Guided Experiment: Number Bonds Investigation
Pick a number like 7. How many different ways do you think you can split it into two parts? Write your prediction.
Write your hypothesis in the Lab Report panel, then click Next.
Build a Number Bond
Number Bond Diagram
Fact Family
Controls
Reference Guide
What Is a Number Bond
A number bond shows how a whole number is made from two smaller parts. The whole sits at the top, and the two parts branch off below.
Any whole number can be split into many different pairs of parts. The number 7 can be split as 1+6, 2+5, 3+4, and more.
Fact Families
Every number bond gives you four related equations called a fact family. Two are addition facts and two are subtraction facts.

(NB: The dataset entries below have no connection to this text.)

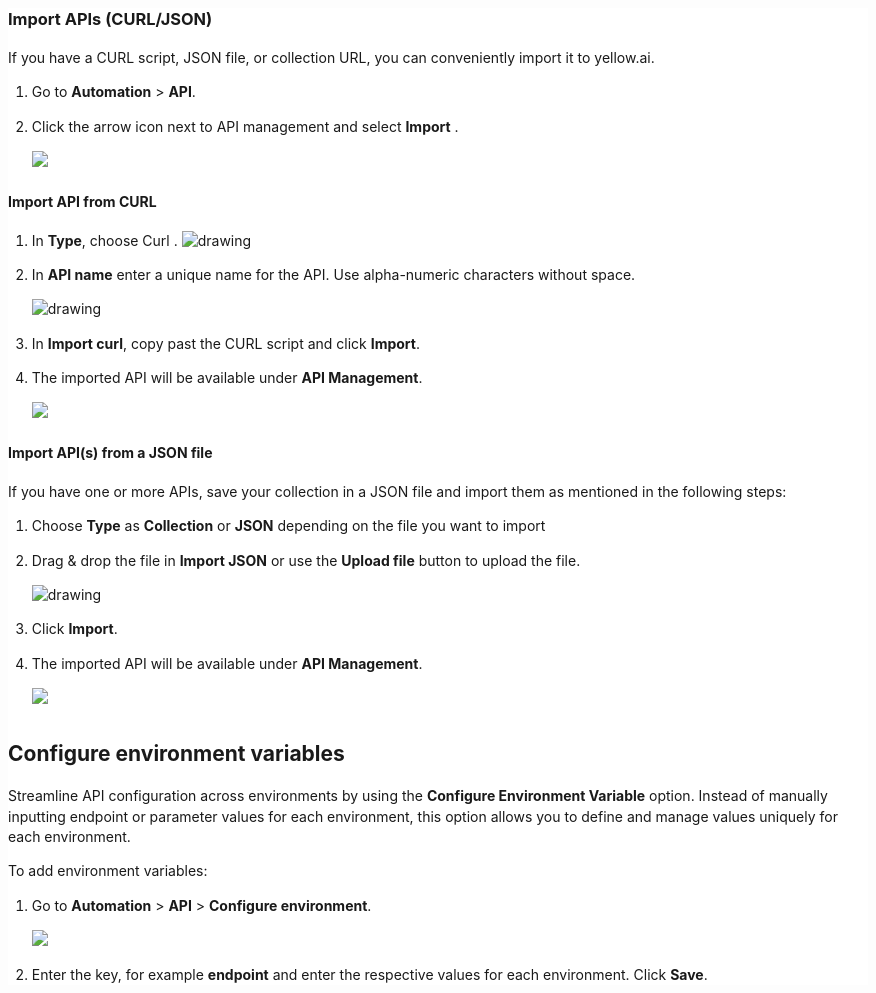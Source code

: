 
### Import APIs (CURL/JSON)

If you have a CURL script, JSON file, or collection URL, you can conveniently import it to yellow.ai.

1. Go to **Automation** > **API**.
2. Click the arrow icon next to API management and select **Import** .

   ![](https://imgur.com/Mx7D6DA.png)


 #### Import API from CURL

1. In **Type**, choose Curl .
   <img  src="https://i.imgur.com/5BJSXRa.png" alt="drawing"  width="55%"/>

2. In **API name** enter a unique name for the API. Use alpha-numeric characters without space.
 
   <img  src="https://cdn.yellowmessenger.com/SkWOLKxwJxyI1623865511502.png" alt="drawing"  width="60%"/>

3. In **Import curl**, copy past the CURL script and click **Import**.
4. The imported API will be available under **API Management**.

   ![](https://imgur.com/j8kcrXB.png)


#### Import API(s) from a JSON file

If you have one or more APIs, save your collection in a JSON file and import them as mentioned in the following steps:

1. Choose **Type** as **Collection** or **JSON** depending on the file you want to import
2. Drag & drop the file in **Import JSON** or use the **Upload file** button to upload the file.

   <img  src="https://i.imgur.com/7N6NdRM.png" alt="drawing"  width="65%"/>
   
3. Click **Import**.
4. The imported API will be available under **API Management**.

   ![](https://imgur.com/4wiM0R9.png)

## Configure environment variables

Streamline API configuration across environments by using the **Configure Environment Variable** option. Instead of manually inputting endpoint or parameter values for each environment, this option allows you to define and manage values uniquely for each environment.

To add environment variables:

1. Go to **Automation** > **API** > **Configure environment**.

   ![](https://imgur.com/equrJi4.png)


2. Enter the key, for example **endpoint** and enter the respective values for each environment. Click **Save**.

All four facts use the same three numbers. Knowing one fact in the family makes the others easier to remember.
Part-Part-Whole
Every addition or subtraction problem has a part-part-whole relationship. The two parts combine to make the whole.
If you know the whole and one part, you can always find the missing part by subtracting.
Why Fact Families Help
Learning fact families means you only need to memorize one bond to know four facts. Addition and subtraction are opposite, or inverse, operations.
Fact families also help with missing-number problems. If 5 + ? = 12, you can use 12 - 5 = 7 to find the answer.